I apologize: I misunderstood which certificate you were looking at with 
openssl.

Having re-read the whole thread and after reading at the pastebin items 
you posted, I believe the problem you are having is a result of the fact 
that your certificate is not directly signed by the StartSSL root CA, 
but is "chained" with an intermediate certificate. This is a common 
situation, and it means that a client needs some way to get a copy of 
the intermediate certificate that was used to sign the server 
certificate. The normal way to do that is to put all of the certificates 
in the chain into the certificate file so that the server using that 
file sends them all to clients. This is documented at 
http://wiki.dovecot.org/SSL/DovecotConfiguration#Chained_SSL_certificates

The intermediate certificate that you need can be retrieved from 
http://aia.startssl.com/certs/sub.class1.server.ca.crt in DER format. 
You need to convert that to PEM format ('openssl x509 -inform DER < 
sub.class1.server.ca.crt' will put out the certificate in PEM form) and 
add it to your certificate file (based on your pastebin: 
/etc/ssl/opsys/startssl/ssl.crt). You may also want to add the actual 
StartSSL root certificate as well, but that is unlikely to be necessary.

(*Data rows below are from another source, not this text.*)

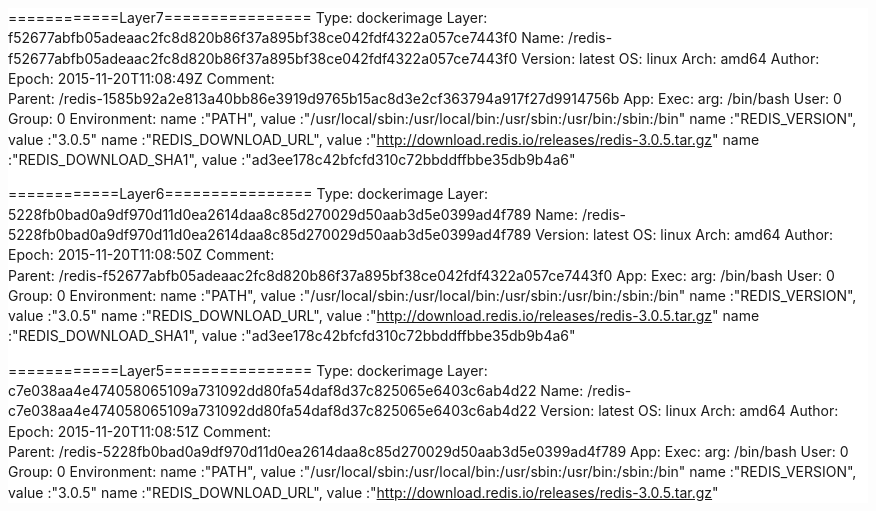 ============Layer7================
Type:      dockerimage
Layer:     f52677abfb05adeaac2fc8d820b86f37a895bf38ce042fdf4322a057ce7443f0
Name:      /redis-f52677abfb05adeaac2fc8d820b86f37a895bf38ce042fdf4322a057ce7443f0
Version:   latest
OS:        linux
Arch:      amd64
Author:    
Epoch:     2015-11-20T11:08:49Z
Comment:   
Parent:    /redis-1585b92a2e813a40bb86e3919d9765b15ac8d3e2cf363794a917f27d9914756b
App:
	Exec:
		arg: /bin/bash
	User: 0
	Group: 0
	Environment:
		name :"PATH", value :"/usr/local/sbin:/usr/local/bin:/usr/sbin:/usr/bin:/sbin:/bin"
		name :"REDIS_VERSION", value :"3.0.5"
		name :"REDIS_DOWNLOAD_URL", value :"http://download.redis.io/releases/redis-3.0.5.tar.gz"
		name :"REDIS_DOWNLOAD_SHA1", value :"ad3ee178c42bfcfd310c72bbddffbbe35db9b4a6"

============Layer6================
Type:      dockerimage
Layer:     5228fb0bad0a9df970d11d0ea2614daa8c85d270029d50aab3d5e0399ad4f789
Name:      /redis-5228fb0bad0a9df970d11d0ea2614daa8c85d270029d50aab3d5e0399ad4f789
Version:   latest
OS:        linux
Arch:      amd64
Author:    
Epoch:     2015-11-20T11:08:50Z
Comment:   
Parent:    /redis-f52677abfb05adeaac2fc8d820b86f37a895bf38ce042fdf4322a057ce7443f0
App:
	Exec:
		arg: /bin/bash
	User: 0
	Group: 0
	Environment:
		name :"PATH", value :"/usr/local/sbin:/usr/local/bin:/usr/sbin:/usr/bin:/sbin:/bin"
		name :"REDIS_VERSION", value :"3.0.5"
		name :"REDIS_DOWNLOAD_URL", value :"http://download.redis.io/releases/redis-3.0.5.tar.gz"
		name :"REDIS_DOWNLOAD_SHA1", value :"ad3ee178c42bfcfd310c72bbddffbbe35db9b4a6"

============Layer5================
Type:      dockerimage
Layer:     c7e038aa4e474058065109a731092dd80fa54daf8d37c825065e6403c6ab4d22
Name:      /redis-c7e038aa4e474058065109a731092dd80fa54daf8d37c825065e6403c6ab4d22
Version:   latest
OS:        linux
Arch:      amd64
Author:    
Epoch:     2015-11-20T11:08:51Z
Comment:   
Parent:    /redis-5228fb0bad0a9df970d11d0ea2614daa8c85d270029d50aab3d5e0399ad4f789
App:
	Exec:
		arg: /bin/bash
	User: 0
	Group: 0
	Environment:
		name :"PATH", value :"/usr/local/sbin:/usr/local/bin:/usr/sbin:/usr/bin:/sbin:/bin"
		name :"REDIS_VERSION", value :"3.0.5"
		name :"REDIS_DOWNLOAD_URL", value :"http://download.redis.io/releases/redis-3.0.5.tar.gz"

A failure of a certificate to verify in some clients and not others or 
for some users and not others is usually do to a server not including 
intermediate CA certificates. Some clients and users may have a store of 
certificates that includes a widely-used intermediate CA cert provide by 
some other server in the past, so they will be able to verify the chain, 
while others won't have the cert and may have no persistent cert store.